II. Les garanties procédurales limitant la déchéance du droit à un nouveau procès
A. L’exigence d’une information préalable sur les conséquences du défaut
L’exclusion du droit à un nouveau procès exige que le prévenu ait été averti des conséquences juridiques concrètes attachées à son éventuelle absence physique. La Cour précise que l’intéressé doit avoir été informé « en temps utile de ce qu’il s’exposerait à la tenue d’un procès en son absence ». Cette exigence de transparence garantit que la renonciation au droit d’assister à l’audience soit effectuée de manière libre, éclairée et parfaitement non équivoque.
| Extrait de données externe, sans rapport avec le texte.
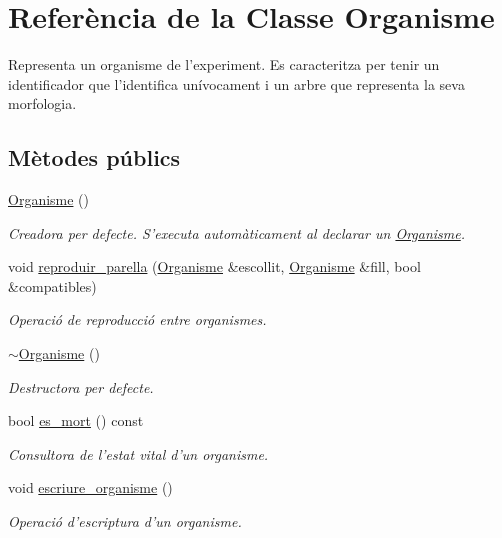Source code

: \hypertarget{class_organisme}{\section{Referència de la Classe Organisme}
\label{class_organisme}
}


Representa un organisme de l'experiment. Es caracteritza per tenir un identificador que l'identifica unívocament i un arbre que representa la seva morfologia.  


\subsection*{Mètodes públics}
\begin{DoxyCompactItemize}
\item 
\hyperlink{class_organisme_a5624eb8adf14bc96d783067d51605fbd}{Organisme} ()
\begin{DoxyCompactList}\small\item\em Creadora per defecte. S'executa automàticament al declarar un \hyperlink{class_organisme}{Organisme}. \end{DoxyCompactList}\item 
void \hyperlink{class_organisme_a96d8ba5ebd0a28819879b0f9371a8aef}{reproduir\-\_\-parella} (\hyperlink{class_organisme}{Organisme} \&escollit, \hyperlink{class_organisme}{Organisme} \&fill, bool \&compatibles)
\begin{DoxyCompactList}\small\item\em Operació de reproducció entre organismes. \end{DoxyCompactList}\item 
\hyperlink{class_organisme_a55c9d7cbc9683970ad88455fdc3be7aa}{$\sim$\-Organisme} ()
\begin{DoxyCompactList}\small\item\em Destructora per defecte. \end{DoxyCompactList}\item 
bool \hyperlink{class_organisme_abe3c4923cc5641e48724312bc298c8a9}{es\-\_\-mort} () const 
\begin{DoxyCompactList}\small\item\em Consultora de l'estat vital d'un organisme. \end{DoxyCompactList}\item 
void \hyperlink{class_organisme_a5ab6abd54070a56ceee9774b63ad041e}{escriure\-\_\-organisme} ()
\begin{DoxyCompactList}\small\item\em Operació d'escriptura d'un organisme. \end{DoxyCompactList}\item 

\end{DoxyCompactItemize}
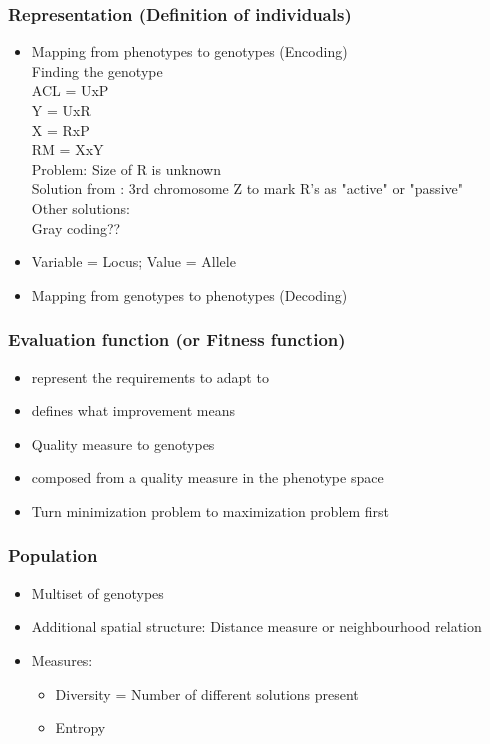     \subsubsection{Representation (Definition of individuals)}
        \begin{itemize}
            \item Mapping from phenotypes to genotypes (Encoding)\\
            Finding the genotype \cite{Igor}\\
            ACL = UxP\\
            Y = UxR\\
            X = RxP\\
            RM = XxY\\
            Problem: Size of R is unknown\\
            Solution from \cite{Igor}: 3rd chromosome Z to mark R's as "active" or "passive"\\
            Other solutions: \\
            Gray coding??
            \item Variable = Locus; Value = Allele
            \item Mapping from genotypes to phenotypes (Decoding)
        \end{itemize}
    \subsubsection{Evaluation function (or Fitness function)}
        \begin{itemize}
            \item represent the requirements to adapt to
            \item defines what improvement means
            \item Quality measure to genotypes
            \item composed from a quality measure in the phenotype space
            \item Turn minimization problem to maximization problem first
        \end{itemize}
    \subsubsection{Population}
        \begin{itemize}
            \item Multiset of genotypes
            \item Additional spatial structure: Distance measure or neighbourhood relation
            \item Measures:
            \begin{itemize}
                \item Diversity = Number of different solutions present
                \item Entropy
            \end{itemize}
        \end{itemize}
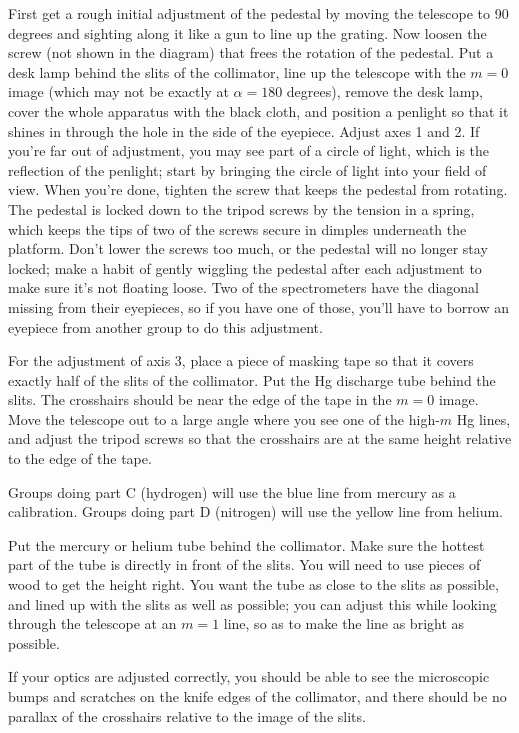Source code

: First get a rough initial adjustment of the pedestal by moving the telescope to 90 degrees
and sighting along it like a gun to line up the grating.
Now loosen the screw (not shown in the diagram) that frees the rotation of the pedestal.
Put a desk lamp behind the slits of the collimator, line up the telescope with
the $m=0$ image (which may not be exactly at $\alpha=180$ degrees), remove the desk
lamp, cover the whole apparatus with the black cloth, and position a penlight
so that it shines in through the hole in the side of the eyepiece. Adjust axes
1 and 2. If you're far out of adjustment, you may see part of a circle of light,
which is the reflection of the penlight; start by bringing the circle of light
into your field of view. When you're done, tighten the screw that keeps the pedestal
from rotating. The pedestal is locked down to the tripod screws by the tension in
a spring, which keeps the tips of two of the screws secure in dimples underneath the
platform. Don't lower the screws too much, or the pedestal will no longer
stay locked; make a habit of gently wiggling the pedestal after each adjustment
to make sure it's not floating loose. Two of the spectrometers have the diagonal
missing from their eyepieces, so if you have one of those, you'll have to borrow
an eyepiece from another group to do this adjustment.

For the adjustment of axis 3, place a piece of masking tape so that it covers exactly
half of the slits of the collimator. Put the Hg discharge tube behind the slits.
The crosshairs should be near the edge of the tape in the $m=0$ image. Move the telescope out to
a large angle where you see one of the high-$m$ Hg lines, and adjust the tripod screws
so that the crosshairs are at the same height relative to the edge of the tape.


Groups doing part C (hydrogen) will use the blue line from mercury as a calibration.
Groups doing part D (nitrogen) will use the yellow line from helium.

Put the mercury or helium tube behind the collimator. Make sure the
hottest part of the tube is directly in
front of the slits. You will need to use pieces of wood to get the height right.
You want the tube as close to the slits as possible, and
lined up with the slits as well as possible; you can adjust
this while looking through the telescope at an $m=1$ line,
so as to make the line as bright as possible.

If your optics are adjusted correctly,
you should be able to see the microscopic
bumps and scratches on the knife edges of the collimator,
and there should be no parallax of the crosshairs relative
to the image of the slits.

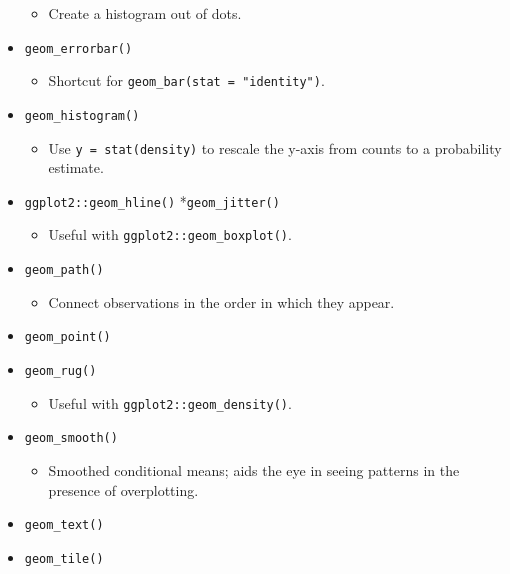 \documentclass[
]{book}
\providecommand{\tightlist}{%
  \setlength{\itemsep}{0pt}\setlength{\parskip}{0pt}}
\begin{document}
\begin{itemize}
  \begin{itemize}
  \tightlist
  \item
    Create a histogram out of dots.
  \end{itemize}
\item
  \texttt{geom\_errorbar()}

  \begin{itemize}
  \tightlist
  \item
    Shortcut for \texttt{geom\_bar(stat\ =\ "identity")}.
  \end{itemize}
\item
  \texttt{geom\_histogram()}

  \begin{itemize}
  \tightlist
  \item
    Use \texttt{y\ =\ stat(density)} to rescale the y-axis from counts to a probability estimate.
  \end{itemize}
\item
  \texttt{ggplot2::geom\_hline()}
  *\texttt{geom\_jitter()}

  \begin{itemize}
  \tightlist
  \item
    Useful with \texttt{ggplot2::geom\_boxplot()}.
  \end{itemize}
\item
  \texttt{geom\_path()}

  \begin{itemize}
  \tightlist
  \item
    Connect observations in the order in which they appear.
  \end{itemize}
\item
  \texttt{geom\_point()}
\item
  \texttt{geom\_rug()}

  \begin{itemize}
  \tightlist
  \item
    Useful with \texttt{ggplot2::geom\_density()}.
  \end{itemize}
\item
  \texttt{geom\_smooth()}

  \begin{itemize}
  \tightlist
  \item
    Smoothed conditional means; aids the eye in seeing patterns in the presence of overplotting.
  \end{itemize}
\item
  \texttt{geom\_text()}
\item
  \texttt{geom\_tile()}


\end{itemize}
\end{document}
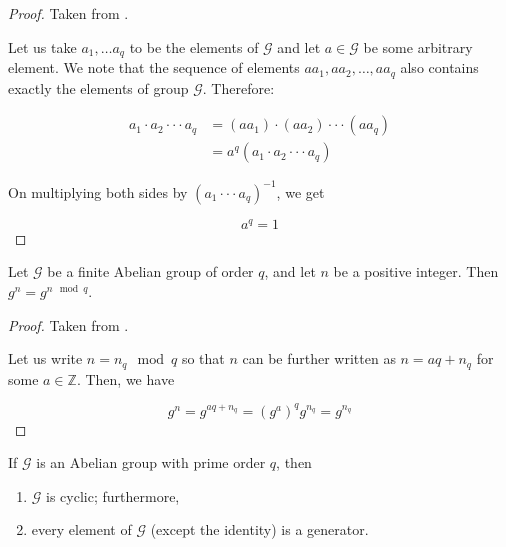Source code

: \begin{proof}

Taken from \cite{koocmsc}.

Let us take $ a_1, \ldots a_q $ to be the elements of $\mathcal{G}$ and let $ a \in \mathcal{G} $ be some arbitrary element. We note that the sequence of elements $ aa_1, aa_2, \ldots , aa_q $ also contains exactly the elements of group $ \mathcal{G} $. Therefore:

\begin{equation*}
\begin{split}
a_1 \cdot a_2 \cdot \cdot \cdot a_q
&= (aa_1) \cdot (aa_2) \cdot \cdot \cdot (aa_q)\\
&= a^q (a_1 \cdot a_2 \cdot \cdot \cdot a_q)
\end{split}
\end{equation*}

On multiplying both sides by $ (a_1 \cdot \cdot \cdot a_q)^{-1} $, we get 

\begin{equation*}
a^q = 1
\end{equation*}
\end{proof}

\begin{corollary}
Let $ \mathcal{G} $ be a finite Abelian group of order $ q $, and let $ n $ be a positive integer.
Then $ g^n = g^{n \mod q} $.
\end{corollary}

\begin{proof}

Taken from \cite{koocmsc}.

Let us write $ n = n_q \mod q $ so that $ n $ can be further written as $ n = aq + n_q $ for some $ a \in \mathbb{Z} $. Then, we have

\begin{equation*}
g^n = g^{aq+n_q} = (g^a)^q g^{n_q} = g^{n_q}
\end{equation*}
\end{proof}

\begin{lemma}
If $ \mathcal{G} $ is an Abelian group with prime order $ q $, then 
\begin{enumerate}
    \item $ \mathcal{G} $ is cyclic; furthermore,
    \item every element of $ \mathcal{G} $ (except the identity) is a generator.
\end{enumerate}
\end{lemma}


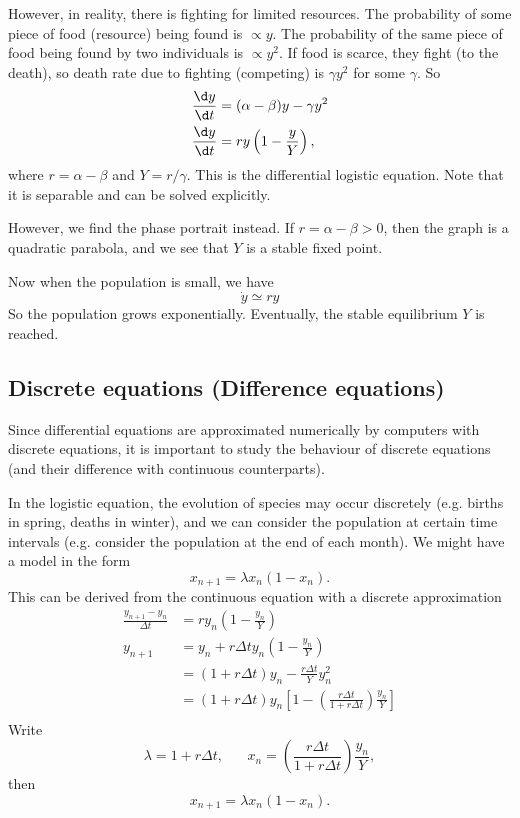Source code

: \documentclass[a4paper]{article}
\begin{document}
However, in reality, there is fighting for limited resources. The probability of some piece of food (resource) being found is $\propto y$. The probability of the same piece of food being found by two individuals is $\propto y^2$. If food is scarce, they fight (to the death), so death rate due to fighting (competing) is $\gamma y^2$ for some $\gamma$. So
\begin{align*}
  \frac{\d y}{\d t} &= (\alpha - \beta)y - \gamma y^2\\
  \frac{\d y}{\d t}&= ry \left(1 - \frac{y}{Y}\right),
\end{align*}
where $r = \alpha - \beta$ and $Y = r/\gamma$. This is the differential logistic equation. Note that it is separable and can be solved explicitly.

However, we find the phase portrait instead. If $r = \alpha - \beta > 0$, then the graph is a quadratic parabola, and we see that $Y$ is a stable fixed point.


Now when the population is small, we have
\[
\dot y \simeq ry
\]
So the population grows exponentially. Eventually, the stable equilibrium $Y$ is reached.

\subsection{Discrete equations (Difference equations)}
Since differential equations are approximated numerically by computers with discrete equations, it is important to study the behaviour of discrete equations (and their difference with continuous counterparts).

In the logistic equation, the evolution of species may occur discretely (e.g. births in spring, deaths in winter), and we can consider the population at certain time intervals (e.g. consider the population at the end of each month). We might have a model in the form
\[
x_{n + 1} = \lambda x_n(1 - x_n).
\]
This can be derived from the continuous equation with a discrete approximation
\begin{align*}
  \frac{y_{n+1} - y_n}{\Delta t} &= ry_n\left(1 - \frac{y_n}{Y}\right)\\
  y_{n + 1} &= y_n + r\Delta ty_n\left(1 - \frac{y_n}{Y}\right)\\
  &= (1 + r\Delta t)y_n - \frac{r\Delta t}{Y}y_n^2\\
  &= (1 + r\Delta t)y_n\left[1 - \left(\frac{r\Delta t}{1 + r\Delta t}\right)\frac{y_n}{Y}\right]\\
\end{align*}
Write
\[
\lambda = 1 + r\Delta t,\;\;\;\;\;\; x_n = \left(\frac{r\Delta t}{1 + r\Delta t}\right)\frac{y_n}{Y},
\]
then
\[
x_{n+1}=\lambda x_n(1 - x_n).
\]
\end{document}
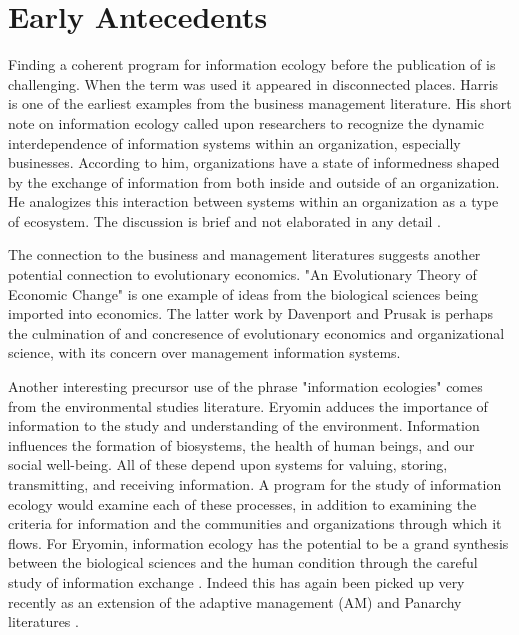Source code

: \section{Early Antecedents}

Finding a coherent program for information ecology before the publication of \cite{nardi_information_1999, davenport_information_1997} is challenging. When the term was used it appeared in disconnected places. Harris is one of the earliest examples from the business management literature. His short note on information ecology called upon researchers to recognize the dynamic interdependence of information systems within an organization, especially businesses. According to him, organizations have a state of informedness shaped by the exchange of information from both inside and outside of an organization. He analogizes this interaction between systems within an organization as a type of ecosystem. The discussion is brief and not elaborated in any detail \cite{harris_information_1989}.

The connection to the business and management literatures suggests another potential connection to evolutionary economics. "An Evolutionary Theory of Economic Change" \cite{nelson_evolutionary_1985} is one example of ideas from the biological sciences being imported into economics. The latter work by Davenport and Prusak is perhaps the culmination of and concresence of evolutionary economics and organizational science, with its concern over management information systems.

Another interesting precursor use of the phrase "information ecologies" comes from the environmental studies literature. Eryomin adduces the importance of information to the study and understanding of the environment. Information influences the formation of biosystems, the health of human beings, and our social well-being. All of these depend upon systems for valuing, storing, transmitting, and receiving information. A program for the study of information ecology would examine each of these processes, in addition to examining the criteria for information and the communities and organizations through which it flows. For Eryomin, information ecology has the potential to be a grand synthesis between the biological sciences and the human condition through the careful study of information exchange \cite{eryomin_information_1998}. Indeed this has again been picked up very recently as an extension of the adaptive management (AM) and Panarchy literatures \cite{eddy_information_2014}.
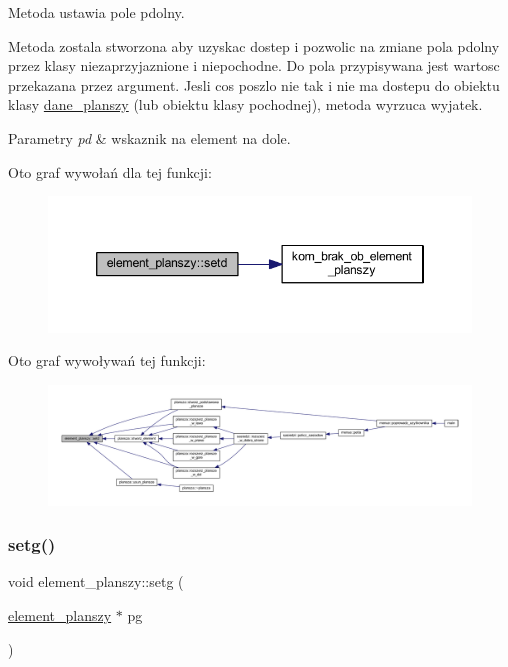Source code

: Metoda ustawia pole pdolny.

Metoda zostala stworzona aby uzyskac dostep i pozwolic na zmiane pola pdolny przez klasy niezaprzyjaznione i niepochodne. Do pola przypisywana jest wartosc przekazana przez argument. Jesli cos poszlo nie tak i nie ma dostepu do obiektu klasy \mbox{\hyperlink{classdane__planszy}{dane\+\_\+planszy}} (lub obiektu klasy pochodnej), metoda wyrzuca wyjatek. 
\begin{DoxyParams}{Parametry}
{\em pd} & wskaznik na element na dole. \\
\hline
\end{DoxyParams}
Oto graf wywołań dla tej funkcji\+:
\nopagebreak
\begin{figure}[H]
\begin{center}
\leavevmode
\includegraphics[width=346pt]{classelement__planszy_a6f76a013512cd1d2e3f9c1785217c58d_cgraph}
\end{center}
\end{figure}
Oto graf wywoływań tej funkcji\+:
\nopagebreak
\begin{figure}[H]
\begin{center}
\leavevmode
\includegraphics[width=350pt]{classelement__planszy_a6f76a013512cd1d2e3f9c1785217c58d_icgraph}
\end{center}
\end{figure}
\mbox{\label{classelement__planszy_a77643f3091a8ee85206c4afc9b27c0c2}} 
\subsubsection{\texorpdfstring{setg()}{setg()}}
{\footnotesize\ttfamily void element\+\_\+planszy\+::setg (\begin{DoxyParamCaption}\item[{\mbox{\hyperlink{classelement__planszy}{element\+\_\+planszy}} $\ast$}]{pg }\end{DoxyParamCaption})}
Une simple notification des faits reprochés ne suffit pas à valider une condamnation définitive sans possibilité de recours si aucune mise en garde n’existait. La juridiction nationale doit examiner si l’acte reçu initialement mentionnait expressément la possibilité d’un jugement par défaut en cas de fuite du suspect. Le respect du droit à un procès équitable impose une rigueur particulière dans la communication des risques encourus par le justiciable.
B. L’inefficacité de la représentation par un conseil désigné d’office
La présence d’un conseil désigné par le tribunal ne permet pas de satisfaire aux conditions de la directive lorsque tout contact est rompu. La Cour souligne qu’un prévenu n’ayant aucun lien avec son défenseur ne peut être considéré comme représenté par un « avocat mandaté » au sens européen. « L’intéressé doit dans ce cas avoir la possibilité d’obtenir la réouverture du procès ou l’accès à une voie de droit équivalente » après sa localisation. L’effet direct des articles de la directive impose d’écarter toute disposition nationale contraire qui priverait automatiquement le condamné de ce droit fondamental de défense. Les magistrats doivent ainsi privilégier une interprétation conforme aux objectifs de protection des droits de l’homme avant de prononcer une peine par défaut. La primauté du droit de l’Union assure alors une protection effective contre les décisions nationales restreignant de manière excessive les voies de recours pénales.